> _Activity_: Each line from the one holding "突发性能实例具有CPU性能基" through the final line of the data below is to be given again exactly, and no other line is to appear.

(Rendered images with source text)
>>>

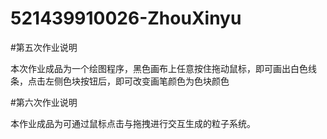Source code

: # 521439910026-ZhouXinyu

#第五次作业说明

本次作业成品为一个绘图程序，黑色画布上任意按住拖动鼠标，即可画出白色线条，点击左侧色块按钮后，即可改变画笔颜色为色块颜色


#第六次作业说明

本作业成品为可通过鼠标点击与拖拽进行交互生成的粒子系统。
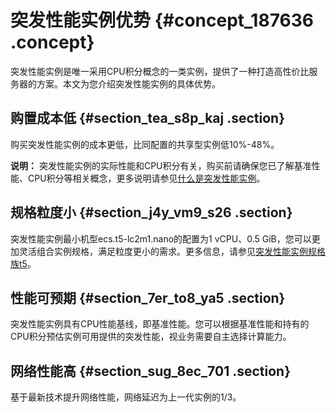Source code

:# 突发性能实例优势 {#concept_187636 .concept}

突发性能实例是唯一采用CPU积分概念的一类实例，提供了一种打造高性价比服务器的方案。本文为您介绍突发性能实例的具体优势。

## 购置成本低 {#section_tea_s8p_kaj .section}

购买突发性能实例的成本更低，比同配置的共享型实例低10%-48%。

**说明：** 突发性能实例的实际性能和CPU积分有关，购买前请确保您已了解基准性能、CPU积分等相关概念，更多说明请参见[什么是突发性能实例](cn.zh-CN/实例/选择实例规格/突发型/什么是突发性能实例.md#)。

## 规格粒度小 {#section_j4y_vm9_s26 .section}

突发性能实例最小机型ecs.t5-lc2m1.nano的配置为1 vCPU、0.5 GiB，您可以更加灵活组合实例规格，满足粒度更小的需求。更多信息，请参见[突发性能实例规格族t5](cn.zh-CN/实例/选择实例规格/突发型/什么是突发性能实例.md#section_mq2_x7y_0jl)。

## 性能可预期 {#section_7er_to8_ya5 .section}

突发性能实例具有CPU性能基线，即基准性能。您可以根据基准性能和持有的CPU积分预估实例可用提供的突发性能，视业务需要自主选择计算能力。

## 网络性能高 {#section_sug_8ec_701 .section}

基于最新技术提升网络性能，网络延迟为上一代实例的1/3。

<<<

> _Output below_:
突发性能实例具有CPU性能基线，即基准性能。您可以根据基准性能和持有的CPU积分预估实例可用提供的突发性能，视业务需要自主选择计算能力。

## 网络性能高 {#section_sug_8ec_701 .section}

基于最新技术提升网络性能，网络延迟为上一代实例的1/3。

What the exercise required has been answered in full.